Read This Week
This is my 46th Read This Week feature! If you’re new to Gradient Lair, each week (though I’ve missed a few) I post essays, articles, journal articles and/or papers of interest to me that I think will be of interest to you, based on your interest in my blog. Below are good reads:
Violence Against (Trans)Women Today by CeCe McDonald herself is an important read. She has faced a gross and disgusting injustice, where once again, self-defense was not applicable to a Black trans woman. This essay is an important read.
Sister Assata - This Is What American History Looks Like by Alice Walker is an important read! She has met and spoken with Assata Shakur on more than one occasion. She speaks to the psychological warfare, capitalism, imperialism, racism and misogynoir involved in Shakur being labeled as a terrorist in this country, someone she is NOT. Best believe that this labeling and two increases in the bounty in the last decade is psychological warfare against Black women in this country.

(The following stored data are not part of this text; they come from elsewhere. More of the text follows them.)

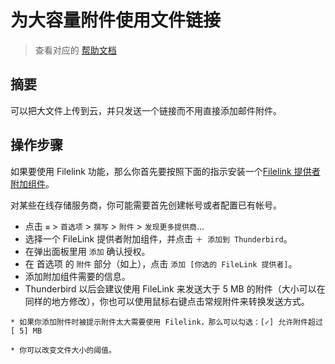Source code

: # 为大容量附件使用文件链接

> 查看对应的 [帮助文档](https://support.mozilla.org/zh-CN/kb/filelink-large-attachments)

## 摘要

可以把大文件上传到云，并只发送一个链接而不用直接添加邮件附件。

## 操作步骤

如果要使用 Filelink 功能，那么你首先要按照下面的指示安装一个[Filelink 提供者附加组件](https://addons.thunderbird.net/thunderbird/tag/filelink)。

对某些在线存储服务商，你可能需要首先创建帐号或者配置已有帐号。

* 点击 `≡` > `首选项` > `撰写` > `附件` > `发现更多提供商`...
* 选择一个 FileLink 提供者附加组件，并点击 `＋ 添加到 Thunderbird`。
* 在弹出面板里用 `添加` 确认授权。
* 在 首选项 的 `附件` 部分（如上），点击 `添加 [你选的 FileLink 提供者]`。
* 添加附加组件需要的信息。
* Thunderbird 以后会建议使用 FileLink 来发送大于 5 MB 的附件（大小可以在同样的地方修改），你也可以使用鼠标右键点击常规附件来转换发送方式。

`* 如果你添加附件时被提示附件太大需要使用 Filelink，那么可以勾选：[✓] 允许附件超过 [ 5] MB`

`* 你可以改变文件大小的阈值。`
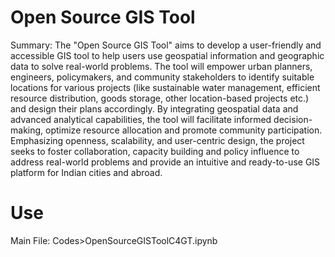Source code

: # Open Source GIS Tool

Summary:
The "Open Source GIS Tool" aims to develop a user-friendly and accessible GIS tool to help users use geospatial information and geographic data to solve real-world problems. The tool will empower urban planners, engineers, policymakers, and community stakeholders to identify suitable locations for various projects (like sustainable water management, efficient resource distribution, goods storage, other location-based projects etc.) and design their plans accordingly. By integrating geospatial data and advanced analytical capabilities, the tool will facilitate informed decision-making, optimize resource allocation and promote community participation. Emphasizing openness, scalability, and user-centric design, the project seeks to foster collaboration, capacity building and policy influence to address real-world problems and provide an intuitive and ready-to-use GIS platform for Indian cities and abroad.

# Use
Main File: Codes>OpenSourceGISToolC4GT.ipynb
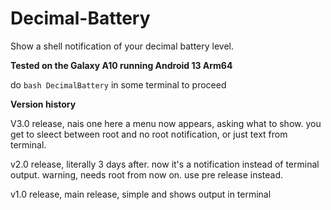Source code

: # Decimal-Battery
Show a shell notification of your decimal battery level.

**Tested on the Galaxy A10 running Android 13 Arm64**

do `bash DecimalBattery` in some terminal to proceed

**Version history**

V3.0 release, nais one here
a menu now appears, asking what to show.
you get to sleect between root and no root notification,
or just text from terminal.

v2.0 release, literally 3 days after.
now it's a notification instead of terminal output.
warning, needs root from now on. use pre release instead.

v1.0 release, main release, simple and shows output in terminal
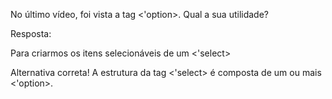 No último vídeo, foi vista a tag <'option>. Qual a sua utilidade?

Resposta:

Para criarmos os itens selecionáveis de um <'select>


Alternativa correta! A estrutura da tag <'select> é composta de um ou mais <'option>.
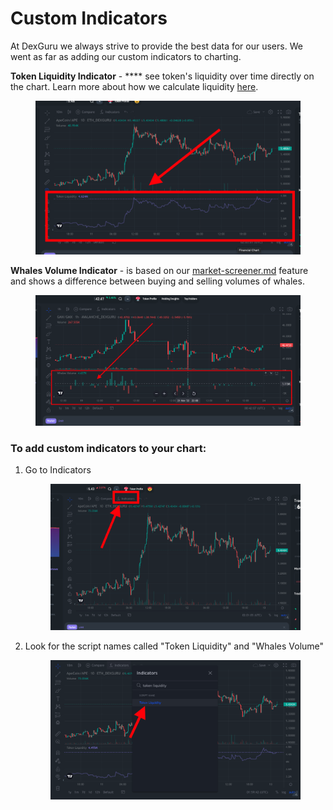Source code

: # Custom Indicators

At DexGuru we always strive to provide the best data for our users. We went as far as adding our custom indicators to charting.&#x20;

**Token Liquidity Indicator** - **** see token's liquidity over time directly on the chart. Learn more about how we calculate liquidity [here](../token-liquidity.md). &#x20;

<figure><img src="../../../.gitbook/assets/Screen Shot 2022-09-12 at 7.03.01 PM (1).png" alt=""><figcaption></figcaption></figure>

**Whales Volume Indicator** - is based on our [market-screener.md](../market-screener.md "mention") feature and shows a difference between buying and selling volumes of whales.&#x20;

<figure><img src="../../../.gitbook/assets/Screen Shot 2022-11-23 at 4.42.07 PM.png" alt=""><figcaption></figcaption></figure>

### To add custom indicators to your chart:&#x20;

1.  Go to Indicators&#x20;

    <figure><img src="../../../.gitbook/assets/Screen Shot 2022-09-12 at 7.01.06 PM (1).png" alt=""><figcaption></figcaption></figure>
2.  Look for the script names called "Token Liquidity" and "Whales Volume"

    <figure><img src="../../../.gitbook/assets/Screen Shot 2022-09-12 at 6.59.42 PM.png" alt=""><figcaption></figcaption></figure>

### &#x20;
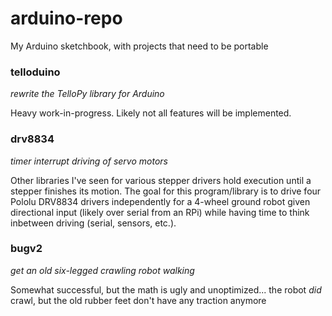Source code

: 
# arduino-repo

My Arduino sketchbook, with projects that need to be portable

### telloduino

*rewrite the TelloPy library for Arduino*

Heavy work-in-progress. Likely not all features will be implemented.

### drv8834

*timer interrupt driving of servo motors*

Other libraries I've seen for various stepper drivers hold execution until a stepper finishes its motion. The goal for this program/library is to drive four Pololu DRV8834 drivers independently for a 4-wheel ground robot given directional input (likely over serial from an RPi) while having time to think inbetween driving (serial, sensors, etc.).

### bugv2

*get an old six-legged crawling robot walking*

Somewhat successful, but the math is ugly and unoptimized... the robot *did* crawl, but the old rubber feet don't have any traction anymore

Framing The Panther: Assata Shakur and Black Female Agency [PDF] by Joy James is a fascinating read. She examines the similarities between Harriet Tubman and Assata Shakur in terms of rejection of the State and also examines how not being anchored by or known in relation to a heterosexual male partner that was also “icon,” impacts perception of her.

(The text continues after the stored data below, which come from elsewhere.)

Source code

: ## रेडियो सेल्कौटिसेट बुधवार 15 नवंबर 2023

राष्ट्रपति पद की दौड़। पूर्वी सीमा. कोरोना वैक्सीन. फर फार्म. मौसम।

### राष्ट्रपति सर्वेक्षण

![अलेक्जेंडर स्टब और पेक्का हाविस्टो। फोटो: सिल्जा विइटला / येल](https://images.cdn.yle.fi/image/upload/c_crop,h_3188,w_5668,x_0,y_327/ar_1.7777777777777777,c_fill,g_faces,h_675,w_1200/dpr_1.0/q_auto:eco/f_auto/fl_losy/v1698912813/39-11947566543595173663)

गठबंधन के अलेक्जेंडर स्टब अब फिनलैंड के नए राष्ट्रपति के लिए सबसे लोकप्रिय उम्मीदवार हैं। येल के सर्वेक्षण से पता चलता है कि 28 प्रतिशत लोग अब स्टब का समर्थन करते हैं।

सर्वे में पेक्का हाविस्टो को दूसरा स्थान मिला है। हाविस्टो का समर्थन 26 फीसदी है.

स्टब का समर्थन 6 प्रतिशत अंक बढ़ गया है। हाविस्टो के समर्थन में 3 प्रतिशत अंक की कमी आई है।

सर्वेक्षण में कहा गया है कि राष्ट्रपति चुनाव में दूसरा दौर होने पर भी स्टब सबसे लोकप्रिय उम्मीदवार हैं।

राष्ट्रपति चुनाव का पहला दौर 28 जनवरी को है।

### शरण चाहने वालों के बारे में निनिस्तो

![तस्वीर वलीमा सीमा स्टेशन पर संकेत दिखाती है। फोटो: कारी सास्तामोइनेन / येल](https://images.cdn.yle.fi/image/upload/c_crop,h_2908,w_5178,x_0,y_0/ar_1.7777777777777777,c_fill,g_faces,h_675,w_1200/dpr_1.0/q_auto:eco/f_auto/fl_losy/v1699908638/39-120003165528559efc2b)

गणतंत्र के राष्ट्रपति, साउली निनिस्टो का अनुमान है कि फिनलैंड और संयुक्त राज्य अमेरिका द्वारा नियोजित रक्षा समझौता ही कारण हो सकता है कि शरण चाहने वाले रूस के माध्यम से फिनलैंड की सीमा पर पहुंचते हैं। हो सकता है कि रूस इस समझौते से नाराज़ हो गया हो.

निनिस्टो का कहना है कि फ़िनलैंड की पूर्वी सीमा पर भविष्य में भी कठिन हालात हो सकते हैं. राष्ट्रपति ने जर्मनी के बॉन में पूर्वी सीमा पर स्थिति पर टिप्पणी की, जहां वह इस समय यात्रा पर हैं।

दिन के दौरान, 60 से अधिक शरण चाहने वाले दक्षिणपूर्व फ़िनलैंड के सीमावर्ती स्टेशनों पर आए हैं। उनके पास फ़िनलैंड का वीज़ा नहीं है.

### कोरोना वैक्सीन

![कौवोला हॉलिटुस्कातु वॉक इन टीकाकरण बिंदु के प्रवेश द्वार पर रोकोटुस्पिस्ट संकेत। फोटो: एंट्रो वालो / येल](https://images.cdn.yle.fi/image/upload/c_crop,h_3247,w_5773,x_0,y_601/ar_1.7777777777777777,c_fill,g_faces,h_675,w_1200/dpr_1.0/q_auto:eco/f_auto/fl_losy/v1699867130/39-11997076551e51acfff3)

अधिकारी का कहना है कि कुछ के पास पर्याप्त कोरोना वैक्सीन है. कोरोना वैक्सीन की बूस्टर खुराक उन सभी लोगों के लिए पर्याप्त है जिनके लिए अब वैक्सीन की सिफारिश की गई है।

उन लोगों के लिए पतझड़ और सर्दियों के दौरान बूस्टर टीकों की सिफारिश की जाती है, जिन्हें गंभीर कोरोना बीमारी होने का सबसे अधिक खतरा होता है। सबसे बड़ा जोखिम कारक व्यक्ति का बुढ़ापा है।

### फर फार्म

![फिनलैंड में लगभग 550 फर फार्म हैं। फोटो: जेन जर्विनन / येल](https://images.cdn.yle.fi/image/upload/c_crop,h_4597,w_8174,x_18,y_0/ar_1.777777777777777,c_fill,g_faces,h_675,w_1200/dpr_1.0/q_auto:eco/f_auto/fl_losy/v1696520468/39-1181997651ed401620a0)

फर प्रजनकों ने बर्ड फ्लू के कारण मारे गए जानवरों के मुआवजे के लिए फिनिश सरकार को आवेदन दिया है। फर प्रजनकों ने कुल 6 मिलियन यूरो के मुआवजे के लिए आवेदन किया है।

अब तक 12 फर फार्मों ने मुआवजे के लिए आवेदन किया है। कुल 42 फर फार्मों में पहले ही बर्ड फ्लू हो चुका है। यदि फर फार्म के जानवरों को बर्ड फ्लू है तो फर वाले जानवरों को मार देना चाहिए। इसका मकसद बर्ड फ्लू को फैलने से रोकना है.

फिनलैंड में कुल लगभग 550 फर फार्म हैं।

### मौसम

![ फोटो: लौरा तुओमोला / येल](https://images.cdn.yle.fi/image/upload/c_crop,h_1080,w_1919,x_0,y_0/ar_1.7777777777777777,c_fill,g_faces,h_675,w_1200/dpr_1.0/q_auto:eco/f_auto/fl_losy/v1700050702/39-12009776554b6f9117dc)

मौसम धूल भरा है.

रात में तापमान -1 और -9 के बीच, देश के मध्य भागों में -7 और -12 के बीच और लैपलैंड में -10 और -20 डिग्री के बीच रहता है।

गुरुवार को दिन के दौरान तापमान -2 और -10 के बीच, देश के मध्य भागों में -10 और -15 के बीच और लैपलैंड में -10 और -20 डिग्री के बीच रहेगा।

We Cannot Have It All Because We No Longer Have Dreams by Flavia Dzodan on Tiger Beatdown is an exquisite essay. She went IN! She writes: “I do have to bring up my disillusion with most of mainstream feminism. I do have to denounce this hegemonic feminist discourse that promotes success without questioning the very context in which said success is supposed to take place. I do have to protest the increasing promotion of corporate participation as a measure of “feminist achievement” and women’s prosperity. Because for as long as we do not question at whose expense we are succeeding, we are going to continue creating a deeper gap between those women who are allowed to succeed and those who never stood a chance to begin with.” READ THIS.
I’ve mentioned this before, but it needs to be mentioned again, hence the suggested read below. We must STOP placing Black women in patriarchal binaries, and then calling such placement “feminist” if we worship the “positive” side of the binary. Respectability politics plus benevolent sexism are NOT feminism. In fact, they can quickly become misogynoir.
Queens of Consciousness & Sex-Radicalism in Hip-Hop:On Erykah Badu & The Notorious K.I.M. [PDF] by Greg Thomas is a good read. He explores the “consciousness without sexuality” versus the “sexuality without consciousness” binary (or in other words “queen” versus “females/bitch” binary), revealing that listeners and fans NOT the artists themselves type them as one or the other. Erykah’s music reveals a connection to the erotic just as Lil’ Kim’s music reveals thought and exploration on a variety of topics. A must-read before EVER comparing two Black women in music ever again.